Rising in Keston, Bromley and joining the Thames at Deptford Creek in the Royal Borough of Greenwich, the story behind the 'Ravensbourne' name involves the legendary Julius Caesar of all people. Presumably camped in what is now Bromley, Caesar needed to provide water for his parched soldiers. In dire need, Caesar saw that a raven regularly alighted near their camp. Doing what any one of us would do, he followed the raven, discovering that the bird had been landing at a water spring. This spring provided clean water for his soldiers, and from this time became known as the 'Raven’s bourne'.
Whether this story is true, or not, the Ravensbourne has a peculiarly significant history. Much of which comes from the town that began its life as a ford of the river – Deptford. With references of Deptford comes the existence of the Ravensbourne; they simply cannot be separated. So when Chaucer mentions Deptford in the Canterbury Tales, he’s really referring to the Ravensbourne. Later on it would, naturally, become the site where the end of the Cornish Rebellion occurred, with the rebels ultimately being defeated at the battle of Deptford Bridge, in 1497. Obviously the Cornish rebels were drawn towards the Ravensbourne because of its utterly magnetic beauty (see above).
The most beautifully named river in all of London begins life in Bromley, flows through Greenwich and joins the mighty Ravensbourne in Lewisham. The name Quaggy is actually relatively modern and, up until the middle of the nineteenth century, it was referred to largely as 'Lee Water' or the 'Quagga'. Only in 1863 did the name Quaggy stick and it is most likely a reference to the nature of the ground around it. Though a small river, the Quaggy has actually burst its banks on a number of occasion, and as a result has become one of the UK’s most heavily engineered rivers as much of it is now guided by concrete channels. Still, this has not stopped the raging Quaggy rising above its banks on occasion, most recently in 2014, when it caused at least £100,000 worth of damage to properties in Eltham.
The furious River Effra ran through Herne Hill, Brixton and ended in Vauxhall. Like the Peck, it was covered over as a sewer in the nineteenth century, and evidence of its presence in the area exists in name alone now – Effra Road and Effra Parade. The name Effra is thought to be either Celtic for the word 'torrent', or, as an old pronunciation of Heathrow – the river once flowing through the Manor of Heathrow in Brixton, not the former hamlet of Heathrow in Hillingdon, which now lies underneath the airport of the same name. It has its own place in history most notable by, 'Cnut the Great', who famously believed he had supernatural powers and could control the sea, sailed up the river during his conquest of England in 1016, rather than telling the river to move. Despite being covered for some time, the Effra has reared its head again on a number of occasion such as in the 1950s when it flooded the Oval cricket ground in Kennington, and then again on an even wider scale in 2007.

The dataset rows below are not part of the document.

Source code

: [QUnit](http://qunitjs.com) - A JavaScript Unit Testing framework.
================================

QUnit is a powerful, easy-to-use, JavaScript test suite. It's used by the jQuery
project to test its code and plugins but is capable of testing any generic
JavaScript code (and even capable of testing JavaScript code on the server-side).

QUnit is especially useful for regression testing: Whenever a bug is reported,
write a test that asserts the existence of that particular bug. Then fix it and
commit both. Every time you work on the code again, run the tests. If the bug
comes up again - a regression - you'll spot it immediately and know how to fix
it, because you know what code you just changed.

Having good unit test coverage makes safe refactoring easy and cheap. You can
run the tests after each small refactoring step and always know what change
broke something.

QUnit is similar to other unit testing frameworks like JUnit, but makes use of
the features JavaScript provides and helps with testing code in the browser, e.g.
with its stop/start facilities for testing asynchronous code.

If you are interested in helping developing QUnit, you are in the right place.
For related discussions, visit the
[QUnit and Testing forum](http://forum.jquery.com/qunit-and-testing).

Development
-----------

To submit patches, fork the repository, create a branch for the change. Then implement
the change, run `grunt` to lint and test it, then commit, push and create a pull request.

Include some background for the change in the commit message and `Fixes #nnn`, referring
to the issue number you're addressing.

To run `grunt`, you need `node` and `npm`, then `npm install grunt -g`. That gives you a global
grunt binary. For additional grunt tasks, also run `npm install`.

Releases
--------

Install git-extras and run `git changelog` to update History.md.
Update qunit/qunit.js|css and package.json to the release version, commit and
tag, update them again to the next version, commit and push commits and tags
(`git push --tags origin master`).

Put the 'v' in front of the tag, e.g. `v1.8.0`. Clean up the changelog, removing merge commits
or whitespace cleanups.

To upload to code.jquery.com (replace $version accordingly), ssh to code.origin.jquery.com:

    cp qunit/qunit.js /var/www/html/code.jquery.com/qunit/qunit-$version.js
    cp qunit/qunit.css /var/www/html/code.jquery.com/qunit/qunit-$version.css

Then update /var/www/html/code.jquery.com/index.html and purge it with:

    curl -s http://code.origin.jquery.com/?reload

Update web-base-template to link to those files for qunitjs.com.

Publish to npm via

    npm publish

One would not necessarily know that Peckham is named after the River Peck, if you went there. Mainly because there isn’t a river in Peckham. Really there is, it’s just underground these days. The name ‘Peckham’ is of Saxon origin and means ‘the village of the River Peck’. Why the River Peck was called the River Peck is unknown - one can only imagine the reasons behind it. Honestly it’s tough to think of an amusing reason for it. The river used to rise in Honor Oak, run through Peckham and onto Bermondsey, where it joined another lost river; the Earl’s Sluice. It was enclosed as the Earl Main Sewer in the 1820s and can only now be seen, briefly, in Peckham Rye Park.
Those who have been to Bermondsey will most likely recognise the name Neckinger from the road that runs directly through the area. That road is named after the River Neckinger, which ran through Bermondsey to St. Saviour’s Dock and is now covered over. The name Neckinger has a rather grisly origin and is believed to come from the term ‘Devil’s neckcloth’, a slang term for a noose. Until the eighteenth century, pirates were hanged near the mouth of the river Neckinger and displayed just a little further down on the Isle of Dogs. They weren’t the only individuals to meet their demise near the Neckinger. In Charles Dickens’ novel Oliver Twist, the life of the infamous Bill Sykes is ended in the squalid environment of the Victorian St. Saviour’s Dock.
Similar to Bill's fate, the Neckinger marks the end of our account of South London's long lost rivers. Now go forth and explore!